With regard to the value of investing in such treatment interventions by state and federal governments, one of the landmark studies was performed in California by Dean Gersten (CALDATA). It demonstrated the tremendous return for interventions such as methadone maintenance treatment. Another NIDA funded study (Treatment Outcome Perspective Study: TOPS) analyzed the average cost of treatment and cost to society in addition to economic benefits and costs of treatment. Dr. Rick Harwood published this study and found that every dollar invested in treatment would produce a $4.00 return in recovered social costs. Other studies have put this ratio higher at a $7.00 savings when broader medical treatment issues and criminal justice issues are taken into account. The bottom line is that providing access to such treatment saves society an enormous amount of money. Important factors to take into account include emergency room admissions, criminal justice related issues including costs of police and courts.

With regard to people truly needing access to such medication, most patients who are admitted to treatment have been using opioids for many years. Based on research studies, the clear majority of such patients have tried and failed at short term detoxification attempts or residential care. Chronic opioid addiction is known to be a chronic relapsing disorder and this is discussed in an article that Dr. Alan Leshner wrote some years ago, “Addiction is a Brain Disease”. I am attaching it for your review.

With regard to your final question, we have learned after many years of clinical practice and research, that a significant majority of the patients (75%) will need to use this medication for long periods of time. Some may need to use this medication for their natural lifetime, just as hypertensives and diabetics would remain on their medications. There really is little difference with regard to the use of medications to treat a disease which is chronic in nature. The sources that I have referenced through the National Institute on Drug Abuse and the Substance Abuse and Mental Health Services Administration will clearly support this perspective.

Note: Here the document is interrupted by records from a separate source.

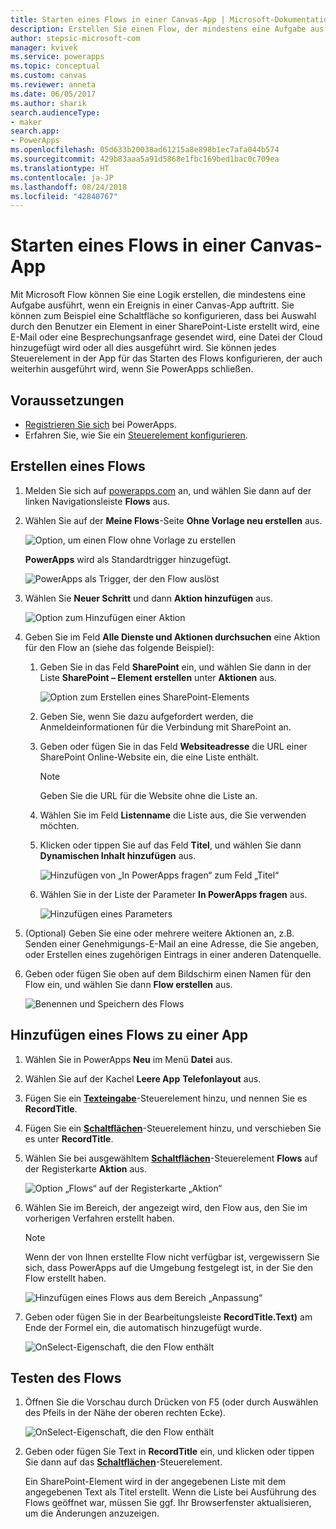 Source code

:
 ```yaml
---
title: Starten eines Flows in einer Canvas-App | Microsoft-Dokumentation
description: Erstellen Sie einen Flow, der mindestens eine Aufgabe ausführt, wenn ein Ereignis in einer Canvas-App auftritt, z.B. wenn ein Benutzer eine Schaltfläche auswählt.
author: stepsic-microsoft-com
manager: kvivek
ms.service: powerapps
ms.topic: conceptual
ms.custom: canvas
ms.reviewer: anneta
ms.date: 06/05/2017
ms.author: sharik
search.audienceType:
- maker
search.app:
- PowerApps
ms.openlocfilehash: 05d633b20038ad61215a8e898b1ec7afa044b574
ms.sourcegitcommit: 429b83aaa5a91d5868e1fbc169bed1bac0c709ea
ms.translationtype: HT
ms.contentlocale: ja-JP
ms.lasthandoff: 08/24/2018
ms.locfileid: "42840767"
---
```

# <a name="start-a-flow-in-a-canvas-app"></a>Starten eines Flows in einer Canvas-App

Mit Microsoft Flow können Sie eine Logik erstellen, die mindestens eine Aufgabe ausführt, wenn ein Ereignis in einer Canvas-App auftritt. Sie können zum Beispiel eine Schaltfläche so konfigurieren, dass bei Auswahl durch den Benutzer ein Element in einer SharePoint-Liste erstellt wird, eine E-Mail oder eine Besprechungsanfrage gesendet wird, eine Datei der Cloud hinzugefügt wird oder all dies ausgeführt wird. Sie können jedes Steuerelement in der App für das Starten des Flows konfigurieren, der auch weiterhin ausgeführt wird, wenn Sie PowerApps schließen.

## <a name="prerequisites"></a>Voraussetzungen

* [Registrieren Sie sich](../signup-for-powerapps.md) bei PowerApps.
* Erfahren Sie, wie Sie ein [Steuerelement konfigurieren](add-configure-controls.md).

## <a name="create-a-flow"></a>Erstellen eines Flows

1. Melden Sie sich auf [powerapps.com](http://web.powerapps.com?utm_source=padocs&utm_medium=linkinadoc&utm_campaign=referralsfromdoc) an, und wählen Sie dann auf der linken Navigationsleiste **Flows** aus.

2. Wählen Sie auf der **Meine Flows**-Seite **Ohne Vorlage neu erstellen** aus.

    ![Option, um einen Flow ohne Vorlage zu erstellen](./media/using-logic-flows/create-from-blank.png)

    **PowerApps** wird als Standardtrigger hinzugefügt.

    ![PowerApps als Trigger, der den Flow auslöst](./media/using-logic-flows/set-trigger.png)

3. Wählen Sie **Neuer Schritt** und dann **Aktion hinzufügen** aus.

    ![Option zum Hinzufügen einer Aktion](./media/using-logic-flows/add-action.png)

4. Geben Sie im Feld **Alle Dienste und Aktionen durchsuchen** eine Aktion für den Flow an (siehe das folgende Beispiel):

   1. Geben Sie in das Feld **SharePoint** ein, und wählen Sie dann in der Liste **SharePoint – Element erstellen** unter **Aktionen** aus.

       ![Option zum Erstellen eines SharePoint-Elements](./media/using-logic-flows/create-sharepoint-item.png)

   2. Geben Sie, wenn Sie dazu aufgefordert werden, die Anmeldeinformationen für die Verbindung mit SharePoint an.

   3. Geben oder fügen Sie in das Feld **Websiteadresse** die URL einer SharePoint Online-Website ein, die eine Liste enthält.

       > [!NOTE]
      > Geben Sie die URL für die Website ohne die Liste an.

   4. Wählen Sie im Feld **Listenname** die Liste aus, die Sie verwenden möchten.

   5. Klicken oder tippen Sie auf das Feld **Titel**, und wählen Sie dann **Dynamischen Inhalt hinzufügen** aus.

       ![Hinzufügen von „In PowerApps fragen“ zum Feld „Titel“](./media/using-logic-flows/ask-in-powerapps.png)

   6. Wählen Sie in der Liste der Parameter **In PowerApps fragen** aus.

       ![Hinzufügen eines Parameters](./media/using-logic-flows/add-parameter.png)

5. (Optional) Geben Sie eine oder mehrere weitere Aktionen an, z.B. Senden einer Genehmigungs-E-Mail an eine Adresse, die Sie angeben, oder Erstellen eines zugehörigen Eintrags in einer anderen Datenquelle.

6. Geben oder fügen Sie oben auf dem Bildschirm einen Namen für den Flow ein, und wählen Sie dann **Flow erstellen** aus.

    ![Benennen und Speichern des Flows](./media/using-logic-flows/name-flow.png)

## <a name="add-a-flow-to-an-app"></a>Hinzufügen eines Flows zu einer App
1. Wählen Sie in PowerApps **Neu** im Menü **Datei** aus.

2. Wählen Sie auf der Kachel **Leere App** **Telefonlayout** aus.

3. Fügen Sie ein **[Texteingabe](controls/control-text-input.md)**-Steuerelement hinzu, und nennen Sie es **RecordTitle**.

4. Fügen Sie ein **[Schaltflächen](controls/control-button.md)**-Steuerelement hinzu, und verschieben Sie es unter **RecordTitle**.

5. Wählen Sie bei ausgewähltem **[Schaltflächen](controls/control-button.md)**-Steuerelement **Flows** auf der Registerkarte **Aktion** aus.

    ![Option „Flows“ auf der Registerkarte „Aktion“](./media/using-logic-flows/action-tab.png)

6. Wählen Sie im Bereich, der angezeigt wird, den Flow aus, den Sie im vorherigen Verfahren erstellt haben.

    > [!NOTE]
   > Wenn der von Ihnen erstellte Flow nicht verfügbar ist, vergewissern Sie sich, dass PowerApps auf die Umgebung festgelegt ist, in der Sie den Flow erstellt haben.

    ![Hinzufügen eines Flows aus dem Bereich „Anpassung“](./media/using-logic-flows/add-flow-from-pane.png)

7. Geben oder fügen Sie in der Bearbeitungsleiste **RecordTitle.Text)** am Ende der Formel ein, die automatisch hinzugefügt wurde.

    ![OnSelect-Eigenschaft, die den Flow enthält](./media/using-logic-flows/onselect-with-flow.png)

## <a name="test-the-flow"></a>Testen des Flows
1. Öffnen Sie die Vorschau durch Drücken von F5 (oder durch Auswählen des Pfeils in der Nähe der oberen rechten Ecke).

    ![OnSelect-Eigenschaft, die den Flow enthält](./media/using-logic-flows/open-preview.png)

2. Geben oder fügen Sie Text in **RecordTitle** ein, und klicken oder tippen Sie dann auf das **[Schaltflächen](controls/control-button.md)**-Steuerelement.

    Ein SharePoint-Element wird in der angegebenen Liste mit dem angegebenen Text als Titel erstellt. Wenn die Liste bei Ausführung des Flows geöffnet war, müssen Sie ggf. Ihr Browserfenster aktualisieren, um die Änderungen anzuzeigen.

Finally, it is important to keep in mind the shame and stigma which is associated with opioid addiction and its treatment. I am attaching an article which was written by Drs. Magura and Rosenblum about the lessons learned and forgotten about treatment. The article provides an excellent summary of the many studies that have been done with regard to patient relapse as treatment is discontinued. Policymakers are advised to be extremely careful about setting up artificial barriers with regard to the length of time a patient may remain in treatment.